A mediados del s. I, un ciudadano romano originario de Tarso y llamado Pablo esperaba la ejecución en una prisión romana. El recluso había visto a la muerte cara a cara en varias ocasiones, pero esta vez estaba convencido de que sería la definitiva. Precisamente por ello, redactó tres breves escritos –dos dirigidos a Timoteo y uno a Tito– donde describía cómo debían ser los obispos que se encargaran de las comunidades que él mismo había ido fundando en las décadas previas. Las tres cartas de Pablo conmueven por su extraordinaria sencillez y, a la vez, por el espíritu cautivadoramente práctico con que están redactadas. El obispo aparece descrito en ellas como un personaje sencillo, situado a pie de calle que se diría ahora, y caracterizado, única y exclusivamente, por un conjunto de buenas cualidades humanas y espirituales. Comento todo esto con ocasión de la toma de posesión de monseñor Munilla en la diócesis de San Sebastián. Por razones hondamente personales, profeso un profundo respeto por todas las confesiones religiosas, se parezcan o no a la mía. De ahí que no suela opinar sobre ellas y menos sobre su funcionamiento interno. En ese sentido, las razones para el nombramiento de monseñor Munilla constituyen un tema sobre el que considero ocioso pronunciarme. En todo caso, es cuestión de la jerarquía católica y de los fieles católicos de la diócesis en cuestión. Cuestión aparte –porque sobrepasa ampliamente el ámbito de acción de una confesión– es la manera en que el nacionalismo vasco ha terminado influyendo en la acción de la iglesia católica en las Vascongadas.

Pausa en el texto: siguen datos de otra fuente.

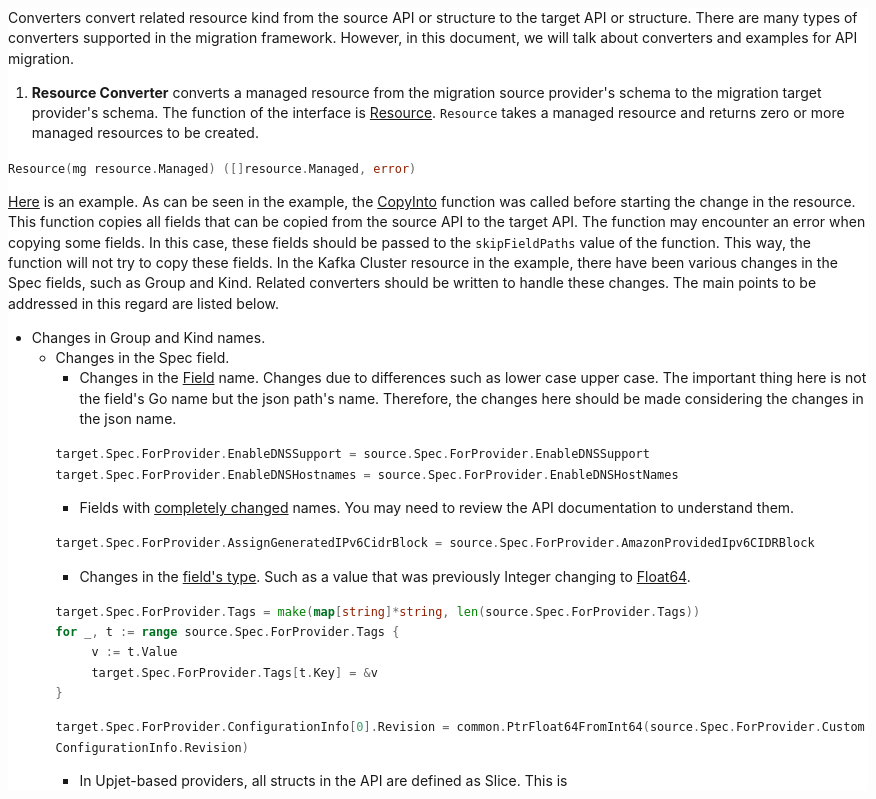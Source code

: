 Converters convert related resource kind from the source API or structure to the
target API or structure. There are many types of converters supported in the
migration framework. However, in this document, we will talk about converters
and examples for API migration.

1. **Resource Converter** converts a managed resource from the migration source
provider's schema to the migration target provider's schema. The function of
the interface is [Resource](https://github.com/jwefers/upjet/blob/cc55f3952474e51ee31cd645c4a9578248de7f3a/pkg/migration/interfaces.go#L32).
`Resource` takes a managed resource and returns zero or more managed resources to
be created.

```go
Resource(mg resource.Managed) ([]resource.Managed, error)
```

[Here](https://github.com/upbound/extensions-migration/blob/main/converters/provider-aws/kafka/cluster.go)
is an example.
As can be seen in the example, the [CopyInto](https://github.com/upbound/extensions-migration/blob/3c1d4cd0717fa915d7f23455c6622b9190e5bd6d/converters/provider-aws/kafka/cluster.go#L29)
function was called before starting the change in the resource. This function
copies all fields that can be copied from the source API to the target API. The
function may encounter an error when copying some fields. In this case, these
fields should be passed to the `skipFieldPaths` value of the function. This way,
the function will not try to copy these fields. In the Kafka Cluster resource in
the example, there have been various changes in the Spec fields, such as Group
and Kind. Related converters should be written to handle these changes. The main
points to be addressed in this regard are listed below.

- Changes in Group and Kind names.
  - Changes in the Spec field.
    - Changes in the [Field](https://github.com/upbound/extensions-migration/blob/3c1d4cd0717fa915d7f23455c6622b9190e5bd6d/converters/provider-aws/ec2/vpc.go#L38)
      name. Changes due to differences such as lower case upper
      case. The important thing here is not the field's Go name but the json path's
      name. Therefore, the changes here should be made considering the changes in the
      json name.
    ```go
    target.Spec.ForProvider.EnableDNSSupport = source.Spec.ForProvider.EnableDNSSupport
    target.Spec.ForProvider.EnableDNSHostnames = source.Spec.ForProvider.EnableDNSHostNames
    ```
    - Fields with [completely changed](https://github.com/upbound/extensions-migration/blob/3c1d4cd0717fa915d7f23455c6622b9190e5bd6d/converters/provider-aws/ec2/vpc.go#L39)
      names. You may need to review the API documentation to understand them.
    ```go
    target.Spec.ForProvider.AssignGeneratedIPv6CidrBlock = source.Spec.ForProvider.AmazonProvidedIpv6CIDRBlock
    ```
    - Changes in the [field's type](https://github.com/upbound/extensions-migration/blob/3c1d4cd0717fa915d7f23455c6622b9190e5bd6d/converters/provider-aws/ec2/vpc.go#L31).
      Such as a value that was previously Integer
      changing to [Float64](https://github.com/upbound/extensions-migration/blob/3c1d4cd0717fa915d7f23455c6622b9190e5bd6d/converters/provider-aws/kafka/cluster.go#L38).
    ```go
    target.Spec.ForProvider.Tags = make(map[string]*string, len(source.Spec.ForProvider.Tags))
    for _, t := range source.Spec.ForProvider.Tags {
         v := t.Value
         target.Spec.ForProvider.Tags[t.Key] = &v
    }
    ```
    ```go
    target.Spec.ForProvider.ConfigurationInfo[0].Revision = common.PtrFloat64FromInt64(source.Spec.ForProvider.CustomConfigurationInfo.Revision)
    ```
    - In Upjet-based providers, all structs in the API are defined as Slice. This is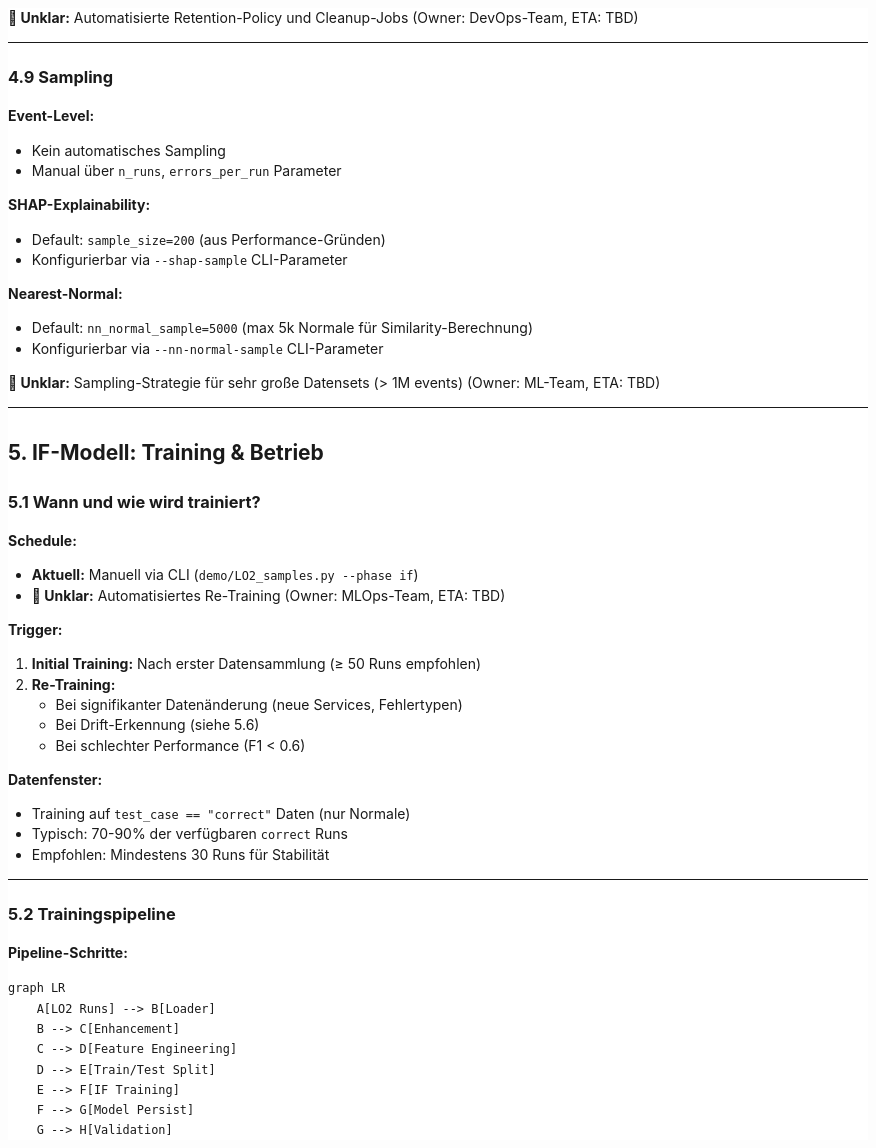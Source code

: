 **🔴 Unklar:** Automatisierte Retention-Policy und Cleanup-Jobs (Owner: DevOps-Team, ETA: TBD)

---

### 4.9 Sampling

**Event-Level:**
- Kein automatisches Sampling
- Manual über `n_runs`, `errors_per_run` Parameter

**SHAP-Explainability:**
- Default: `sample_size=200` (aus Performance-Gründen)
- Konfigurierbar via `--shap-sample` CLI-Parameter

**Nearest-Normal:**
- Default: `nn_normal_sample=5000` (max 5k Normale für Similarity-Berechnung)
- Konfigurierbar via `--nn-normal-sample` CLI-Parameter

**🔴 Unklar:** Sampling-Strategie für sehr große Datensets (> 1M events) (Owner: ML-Team, ETA: TBD)

---
## 5. IF-Modell: Training & Betrieb

### 5.1 Wann und wie wird trainiert?

**Schedule:**
- **Aktuell:** Manuell via CLI (`demo/LO2_samples.py --phase if`)
- **🔴 Unklar:** Automatisiertes Re-Training (Owner: MLOps-Team, ETA: TBD)

**Trigger:**
1. **Initial Training:** Nach erster Datensammlung (≥ 50 Runs empfohlen)
2. **Re-Training:** 
   - Bei signifikanter Datenänderung (neue Services, Fehlertypen)
   - Bei Drift-Erkennung (siehe 5.6)
   - Bei schlechter Performance (F1 < 0.6)

**Datenfenster:**
- Training auf `test_case == "correct"` Daten (nur Normale)
- Typisch: 70-90% der verfügbaren `correct` Runs
- Empfohlen: Mindestens 30 Runs für Stabilität

---

### 5.2 Trainingspipeline

**Pipeline-Schritte:**

```mermaid
graph LR
    A[LO2 Runs] --> B[Loader]
    B --> C[Enhancement]
    C --> D[Feature Engineering]
    D --> E[Train/Test Split]
    E --> F[IF Training]
    F --> G[Model Persist]
    G --> H[Validation]
```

No se trata sólo del conocido dicho afirmando que «ETA nació en las sacristías», que tanto y tanto debe matizarse. Tampoco se refiere a la manera, revelada hace apenas unos días, en que la tristemente banda terrorista recluta a sus cachorros en cursos de catequesis. No, se trata más bien de la forma en que el nacionalismo ha conseguido distorsionar de manera gravísima la vida de una confesión religiosa como es la Iglesia católica. A diferencia de algunos de mis compañeros de este periódico, yo no tuve ningún problema con monseñor Setién –quizá por edad– y, desde luego, tampoco he acudido a misas en las Vascongadas en apoyo de un sacerdote sitiado por sus ovejas nacionalistas. Con todo, tengo para mí que si se ha convertido en noticia el nombramiento de monseñor Munilla, es porque el nacionalismo decidió hace mucho que desde los obispos a los carteros, desde los párrocos a los policías, desde los catequistas a los pescadores, todo, absolutamente todo lo que sucede en las Vascongadas, debía estar bajo su control y cuando no se da esa circunstancia arma la tremolina indignado porque algo se escapa de su soberbia férula. Ahora, da la sensación de que, por una vez en décadas, con el nombramiento de Munilla pudiera no ser así y tira de los hilos de un cesaropapismo vergonzoso a la espera de que todo siga igual.
Triste situación, sin duda. Yo, modestamente, me conformaría con que el nacionalismo vasco dejara de pretender aherrojar a la Iglesia católica y con que los obispos llegaran a ser juzgados –como estableció el apóstol Pablo– por su adhesión a una serie de características y no por su cercanía– o distanciamiento –a la ideología racista de Sabino Arana o cualquier otra posición ideológica.